Search the records for the string "detection", then copy each line where it appears.

(Stored data)
::::::::::

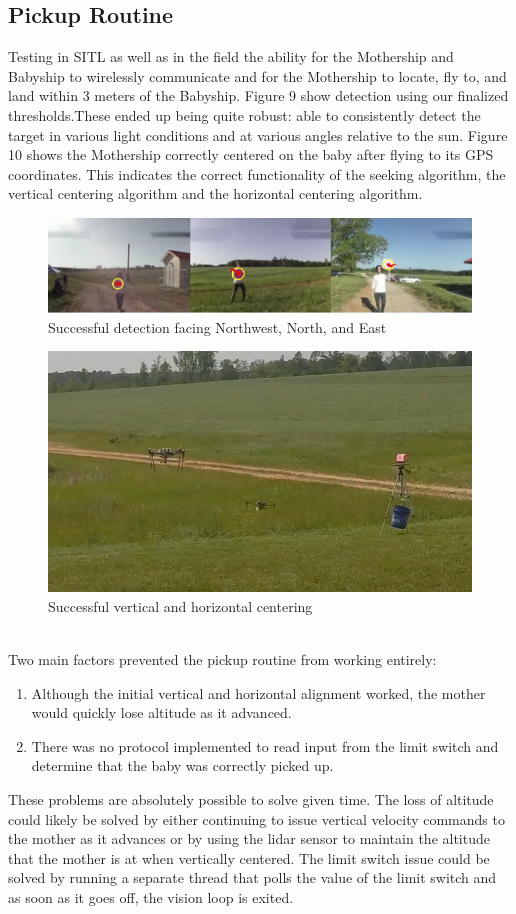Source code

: \documentclass[11pt]{article}
\begin{document}
\subsection{Pickup Routine}
Testing in SITL as well as in the field the ability for the Mothership and Babyship to wirelessly communicate and for the Mothership to locate, fly to, and land within 3 meters of the Babyship.
Figure 9 show detection using our finalized thresholds.These ended up being quite robust: able to consistently detect the target in various light conditions and at various angles relative to the sun.
Figure 10 shows the Mothership correctly centered on the baby after flying to its GPS coordinates. This indicates the correct functionality of the seeking algorithm, the vertical centering algorithm and the horizontal centering algorithm.
\begin{figure}[htp]
    \centering
    \includegraphics[scale=0.6]{All_Directions.png}
    \caption{Successful detection facing Northwest, North, and East}
\end{figure}
\begin{figure}[htp]
    \centering
    \includegraphics[scale=0.5]{Centering.png}
    \caption{Successful vertical and horizontal centering}
\end{figure}\\
Two main factors prevented the pickup routine from working entirely:
\begin{enumerate}
    \item Although the initial vertical and horizontal alignment worked, the mother would quickly lose altitude as it advanced.
    \item There was no protocol implemented to read input from the limit switch and determine that the baby was correctly picked up.
\end{enumerate}
These problems are absolutely possible to solve given time. The loss of altitude could likely be solved by either continuing to issue vertical velocity commands to the mother as it advances  or by using the lidar sensor to maintain the altitude that the mother is at when vertically centered. The  limit switch issue could be solved by running a separate thread that polls the value of the limit switch and as soon as it goes off, the vision loop is exited.
\end{document}
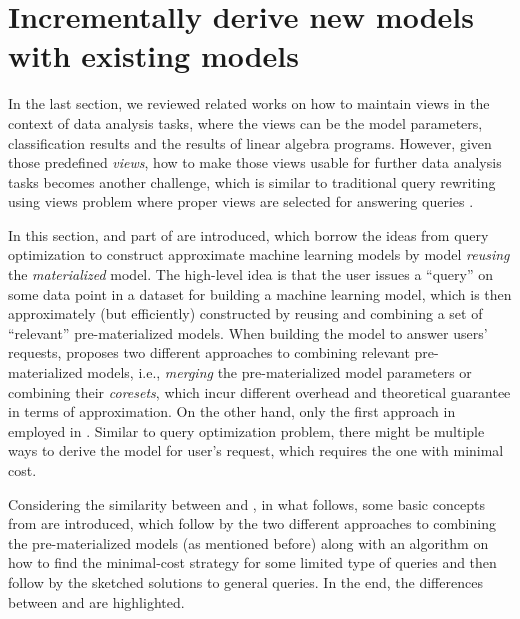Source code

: \section{Incrementally derive new models with existing models}
In the last section, we reviewed related works on how to maintain views in the context of data analysis tasks, where the views can be the model parameters, classification results and the results of linear algebra programs. However, given those predefined {\em views}, how to make those views usable for further data analysis tasks becomes another challenge, which is similar to traditional query rewriting using views problem where proper views are selected for answering queries \cite{halevy2001answering}.

In this section, \cite{hasani2018efficient} and part of \cite{gupta2015processing} are introduced, which borrow the ideas from query optimization to construct approximate machine learning models by model {\em reusing} the {\em materialized} model. The high-level idea is that the user issues a ``query'' on some data point in a dataset for building a machine learning model, which is then approximately (but efficiently) constructed by reusing and combining a set of ``relevant'' pre-materialized models. When building the model to answer users' requests, \cite{hasani2018efficient} proposes two different approaches to combining relevant pre-materialized models, i.e., {\em merging} the pre-materialized model parameters or combining their {\em coresets}, which incur different overhead and theoretical guarantee in terms of approximation.  On the other hand, only the first approach in employed in \cite{gupta2015processing}. Similar to query optimization problem, there might be multiple ways to derive the model for user's request, which requires the one with minimal cost.

Considering the similarity between \cite{hasani2018efficient} and \cite{gupta2015processing}, in what follows, some basic concepts from \cite{hasani2018efficient} are introduced, which follow by the two different approaches to combining the pre-materialized models (as mentioned before) along with an algorithm on how to find the minimal-cost strategy for some limited type of queries and then follow by the sketched solutions to general queries. In the end, the differences between \cite{hasani2018efficient} and \cite{gupta2015processing} are highlighted.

::::::::::

**RESULT OF THIS EXERCISE**
Figure 9 show detection using our finalized thresholds.These ended up being quite robust: able to consistently detect the target in various light conditions and at various angles relative to the sun.
    \caption{Successful detection facing Northwest, North, and East}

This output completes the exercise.